A pair of bills offered in the California Legislature intended to put road and bridge work in the state on the fast track have died. Two other initiatives that are part of the transportation package, however, remain active.

One bill would have authorized the California Department of Transportation to use the so-called “design-build” concept for transportation projects. Sponsored by Assemblyman Roger Niello, R-Sacramento, the bill – AB2025 – remained in the Assembly Transportation Committee April 28, the deadline to advance for consideration.

About 40 states now use design-build in some capacity. California uses the concept for about a half-dozen projects, The Sacramento Bee reported.

The design-build contracting process allows contractors to submit plans to design and construct each project. Typically, one firm designs a highway and another builds it, with the two tasks bid separately.

Supporters say the process is a way to speed construction and save money, while improving accountability. Opponents say the practice falls far short of the goals promised by its backers. They also say it creates a huge windfall for just a handful of big construction companies.

Prior to the bill’s demise, a spokesman for Gov. Arnold Schwarzenegger said the governor supports design-build because it’s good for California.

Schwarzenegger signed a bill early this year authorizing design-build for the construction of a high-occupancy vehicle lane on a stretch of the San Diego Freeway in Los Angeles. A toll road under construction in San Diego County also is using design-build, The Bee reported.

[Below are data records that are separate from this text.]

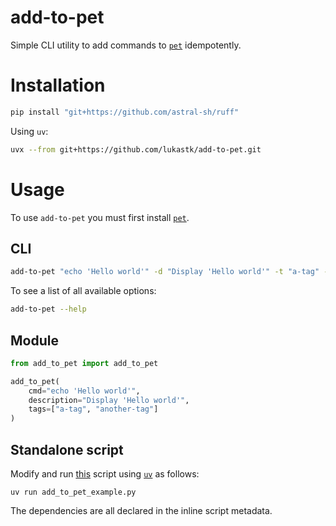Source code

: # add-to-pet


Simple CLI utility to add commands to [`pet`](https://github.com/knqyf263/pet) idempotently.

<!-- #region -->
# Installation

```bash
pip install "git+https://github.com/astral-sh/ruff"
```

Using `uv`:

```bash
uvx --from git+https://github.com/lukastk/add-to-pet.git 
```
<!-- #endregion -->

<!-- #region -->
# Usage

To use `add-to-pet` you must first install [`pet`](https://github.com/knqyf263/pet).

## CLI

```bash
add-to-pet "echo 'Hello world'" -d "Display 'Hello world'" -t "a-tag" -t "another-tag"
```

To see a list of all available options:

```bash
add-to-pet --help
```

## Module

```python
from add_to_pet import add_to_pet

add_to_pet(
    cmd="echo 'Hello world'",
    description="Display 'Hello world'",
    tags=["a-tag", "another-tag"]
)
```

## Standalone script

Modify and run [this](https://github.com/lukastk/add-to-pet/blob/main/add_to_pet_example.py) script using [`uv`](https://docs.astral.sh/uv/) as follows:

```
uv run add_to_pet_example.py
```

The dependencies are all declared in the inline script metadata.
<!-- #endregion -->
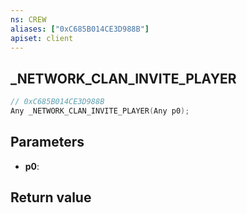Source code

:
 ```yaml
---
ns: CREW
aliases: ["0xC685B014CE3D988B"]
apiset: client
---
```

## _NETWORK_CLAN_INVITE_PLAYER

```c
// 0xC685B014CE3D988B
Any _NETWORK_CLAN_INVITE_PLAYER(Any p0);
```


## Parameters
* **p0**:

## Return value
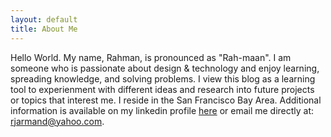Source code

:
 ```yaml
---
layout: default
title: About Me	
---
```


Hello World. My name, Rahman, is pronounced as "Rah-maan".  I am someone who is passionate about design & technology and enjoy learning, spreading knowledge, and solving problems. I view this blog as a learning tool to experienment with different ideas and research into future projects or topics that interest me. I reside in the San Francisco Bay Area. Additional information is available on my linkedin profile <a href="http://linkedin.com/rhayes">here</a> or email me directly at: <a href="mailto:rjarmand@yahoo.com">rjarmand@yahoo.com</a>.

The effort was one in a package of infrastructure legislation.

The second failed effort in the package sought a proposed amendment to the state’s constitution that Assemblyman Kevin McCarthy, R-Bakersfield, said would earmark up to $35 billion for state infrastructure during the next decade.

The measure – ACA27 – never went before a committee for consideration.

It would have instituted a “pay-as-you-go” approach designed to set aside general fund money in each budget year for state infrastructure. It would have set aside 1 percent of the general fund for critical projects like highways, levees and water-delivery systems, and education. The measure included a provision that would have allowed the amount to increase each year if certain conditions are met.

Another proposed amendment to the state’s constitution that is still active would authorize further protections to ensure state fuel taxes are spent on transportation work.

In 2002, California voters overwhelmingly approved Proposition 42 requiring fuel pump sales tax revenues to be used solely for transportation. However, that law allows the governor and state lawmakers to divert the money in the case of a fiscal emergency.

Sponsored by Assemblyman George Plescia, R-San Diego, the proposed amendment – ACA4 – would delete the provision authorizing the transfer of fuel tax revenues to the state’s general fund.

It would require a two-thirds vote of the Assembly and Senate to send it before voters in a statewide election.

Another effort, offered by Assemblyman Bob Huff, R-Diamond Bar, would fully restore all funds in the 2007-2008 state budget that have been diverted from Proposition 42 projects since 2003.

ACA4 is in the Assembly Appropriations Committee. Huff’s bill – AB2028 – is awaiting assignment to an Assembly panel.